Heartbreak girl makes athletics comeback

- Gerry Carpio -

PALEMBANG, Indonesia – The heartbreaking experience in the 2010 Guangzhou Asian Games almost ended the athletic career of Marestella Torres, but like champions who rise from every fall, the 30-year-old long jumper took it as a challenge to stage athletics’ biggest comeback and gain her fourth gold in the Southeast Asian Games.

“I was at the point of breaking up when I missed even the bronze in Guangzhou (China),” said Torres, who led Asian rivals with a 6.45m jump on her first attempt but missed a medal when she fouled the succeeding jumps.

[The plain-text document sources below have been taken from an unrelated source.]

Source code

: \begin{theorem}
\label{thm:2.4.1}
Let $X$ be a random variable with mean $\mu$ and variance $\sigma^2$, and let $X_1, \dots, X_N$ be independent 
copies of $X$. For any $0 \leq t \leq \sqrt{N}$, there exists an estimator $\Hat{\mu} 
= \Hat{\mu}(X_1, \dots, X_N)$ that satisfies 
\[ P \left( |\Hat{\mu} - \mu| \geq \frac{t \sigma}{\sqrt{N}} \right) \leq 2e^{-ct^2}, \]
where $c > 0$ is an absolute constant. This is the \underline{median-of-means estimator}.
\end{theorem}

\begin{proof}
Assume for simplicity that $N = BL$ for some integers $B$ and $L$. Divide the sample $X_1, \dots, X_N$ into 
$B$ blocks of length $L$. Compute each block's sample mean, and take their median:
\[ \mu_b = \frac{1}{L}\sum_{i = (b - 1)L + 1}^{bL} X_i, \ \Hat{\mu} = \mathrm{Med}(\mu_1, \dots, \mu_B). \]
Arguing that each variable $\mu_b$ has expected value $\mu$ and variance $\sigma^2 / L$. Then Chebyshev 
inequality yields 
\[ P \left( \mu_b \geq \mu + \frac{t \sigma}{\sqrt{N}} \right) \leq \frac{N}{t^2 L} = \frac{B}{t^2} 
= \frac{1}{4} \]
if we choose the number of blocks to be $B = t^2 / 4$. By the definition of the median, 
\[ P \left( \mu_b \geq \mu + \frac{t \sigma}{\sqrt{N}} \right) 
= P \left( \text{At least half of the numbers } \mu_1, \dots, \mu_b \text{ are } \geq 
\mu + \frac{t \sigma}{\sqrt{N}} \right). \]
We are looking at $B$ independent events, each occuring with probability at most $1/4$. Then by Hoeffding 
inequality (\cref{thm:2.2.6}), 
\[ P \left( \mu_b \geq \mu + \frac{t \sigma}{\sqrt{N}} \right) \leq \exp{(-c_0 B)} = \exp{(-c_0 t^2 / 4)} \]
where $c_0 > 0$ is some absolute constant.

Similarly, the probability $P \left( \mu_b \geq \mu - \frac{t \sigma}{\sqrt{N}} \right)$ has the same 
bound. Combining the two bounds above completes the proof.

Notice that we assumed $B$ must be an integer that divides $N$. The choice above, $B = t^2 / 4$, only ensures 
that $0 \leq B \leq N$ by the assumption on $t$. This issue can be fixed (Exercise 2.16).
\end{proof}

“I was heartbroken just thinking how I fouled one jump after another, it never happened to me before,” said the four-time long jump champion.

The five fouls were brought about, in part, by lack of a training facility where she was to make the finishing touches in her run-up to the Asian Games after over three months of successful training and competition in Germany and other parts of Europe.

The ULTRA tracks where she trained for about a half month before Guangzhou were not up to international standards, not even close to standards of tracks where she improved on her Philippine and SEA Games mark of 6.68m.

“Parang tsiklet ang tracks,” said her coach Roselyn Hamero, who also hurriedly took her ward from the Ultra training six months ago because of the deteriorating condition of the government facility.

The uneven surface of the Ultra track also forced Torres to make adjustments which she carried with her to the Asian Games.

Athletics chief Go Teng Kok, who had spent his personal fortune to give Torres the best training possible for what could have been the first ever Asian Games gold medal of athletics since 1986, was no less sad at the outcome.

“Probably, I will no longer see a gold medal in the Asian Games during my lifetime,” said Go, then 67 years.

Torres wept all night at the Athletes Village in Guangzhou  and hid herself from media.

She did not return to the tracks until after two months when she yielded to the proddings of friends who asked her to give it one more try.

She gradually returned to form with training under her new coach, the 32-year-ld Hamero, who last competed in the discus throw in 2001.

Her training brought her to the Rizal Memorial track and field oval, then to Dumaguete and Baguio and tried the Ultra again before her coach tried the Sta. Cruz Sports Complex which Gov. George Ejercito offered for the national athletes.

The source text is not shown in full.